**What is needed**: Among the entries below, find every line that has "begin" and pull it out.

Plain-text document sources
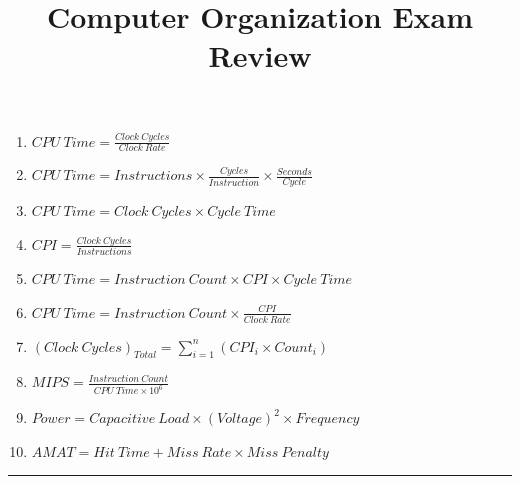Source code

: \documentclass{article}
\title{Computer Organization Exam Review}
\date{}
\begin{document}
\maketitle
\begin{enumerate}
\item $CPU\ Time = \frac{Clock\ Cycles}{Clock\ Rate}$
\item $CPU\ Time = Instructions \times \frac{Cycles}{Instruction} \times \frac{Seconds}{Cycle}$
\item $CPU\ Time = Clock\ Cycles \times Cycle\ Time$
\item $CPI = \frac{Clock\ Cycles}{Instructions}$
\item $CPU\ Time = Instruction\ Count \times CPI \times Cycle\ Time$
\item $CPU\ Time = Instruction\ Count \times \frac{CPI}{Clock\ Rate}$
\item $(Clock\ Cycles)_{Total} = \sum_{i = 1}^{n}\left(CPI_{i} \times Count_{i}\right)$
\item $MIPS = \frac{Instruction\ Count}{CPU\ Time \times 10^{6}}$
\item $Power = Capacitive\ Load \times (Voltage)^{2} \times Frequency$
\item $AMAT = Hit\ Time + Miss\ Rate \times Miss\ Penalty$
\end{enumerate}
\hrule
\end{document}
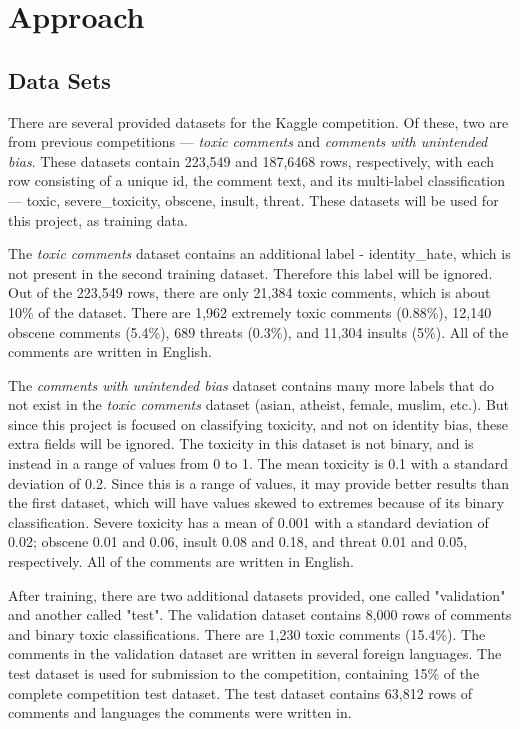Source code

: \documentclass{article}
\begin{document}
\section{Approach}

\subsection{Data Sets}

There are several provided datasets for the Kaggle competition. Of these, two are from previous competitions --- \textit{toxic comments} and \textit{comments with unintended bias}. These datasets contain 223,549 and 187,6468 rows, respectively, with each row consisting of a unique id, the comment text, and its multi-label classification --- toxic, severe\_toxicity, obscene, insult, threat. These datasets will be used for this project, as training data.

The \textit{toxic comments} dataset contains an additional label - identity\_hate, which is not present in the second training dataset. Therefore this label will be ignored. Out of the 223,549 rows, there are only 21,384 toxic comments, which is about 10\% of the dataset. There are 1,962 extremely toxic comments (0.88\%), 12,140 obscene comments (5.4\%), 689 threats (0.3\%), and 11,304 insults (5\%). All of the comments are written in English.

The \textit{comments with unintended bias} dataset contains many more labels that do not exist in the \textit{toxic comments} dataset (asian, atheist, female, muslim, etc.). But since this project is focused on classifying toxicity, and not on identity bias, these extra fields will be ignored. The toxicity in this dataset is not binary, and is instead in a range of values from 0 to 1. The mean toxicity is 0.1 with a standard deviation of 0.2. Since this is a range of values, it may provide better results than the first dataset, which will have values skewed to extremes because of its binary classification. Severe toxicity has a mean of 0.001 with a standard deviation of 0.02; obscene 0.01 and 0.06, insult 0.08 and 0.18, and threat 0.01 and 0.05, respectively. All of the comments are written in English.

After training, there are two additional datasets provided, one called "validation" and another called "test". The validation dataset contains 8,000 rows of comments and binary toxic classifications. There are 1,230 toxic comments (15.4\%). The comments in the validation dataset are written in several foreign languages. The test dataset is used for submission to the competition, containing 15\% of the complete competition test dataset. The test dataset contains 63,812 rows of comments and languages the comments were written in.
\end{document}
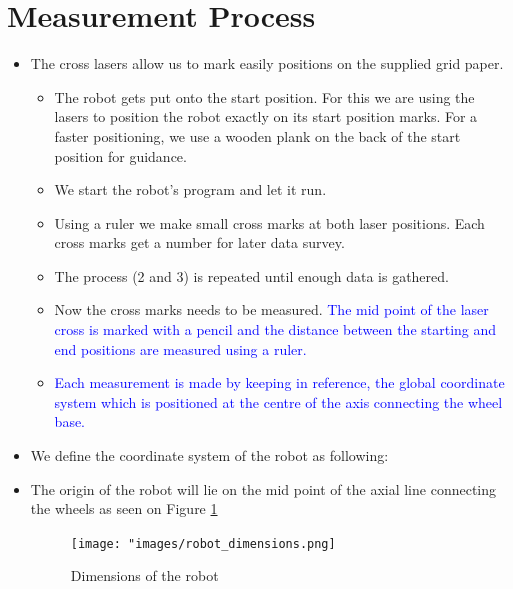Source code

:     \section{Measurement Process}
        \begin{itemize}
            \item The cross lasers allow us to mark easily positions on the supplied grid paper.
            
            \begin{itemize}
                \item [1.]	
            The robot gets put onto the start position. For this we are using the lasers to position the robot exactly on its start position marks. For a faster positioning, we use a wooden plank on the back of the start position for guidance. 
            \item [2.] We start the robot's program and let it run.
            \item [3.] Using a ruler we make small cross marks at both laser positions. Each cross marks get a number for later data survey.
            \item [4.] The process (2 and 3) is repeated until enough data is gathered.
            \item [5.] Now the cross marks needs to be measured. \textcolor{blue}{The mid point of the laser cross is marked with a pencil and the distance between the starting and end positions are measured using  a ruler.}
            \item[6.] \textcolor{blue}{Each measurement is made by keeping in reference, the global coordinate system which is positioned at the centre of the axis connecting the wheel base.}
            \end{itemize}
            
            \item  We define the coordinate system of the robot as following: 
            \item The origin of the robot will lie on the mid point of the axial line connecting the wheels as seen on Figure \ref{fig:Dimensions of the robot} 
            
            \begin{figure}[!ht] 
                        \centering \texttt{[image: "images/robot\_dimensions.png]}
                        \caption{Dimensions of the robot}
                        \label{fig:Dimensions of the robot}
                 \end{figure}
            

\end{itemize}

**Exercise answer**:
\begin{document}
\begin{enumerate}
\begin{document}
        \begin{itemize}
            \begin{itemize}
            \begin{figure}[!ht] 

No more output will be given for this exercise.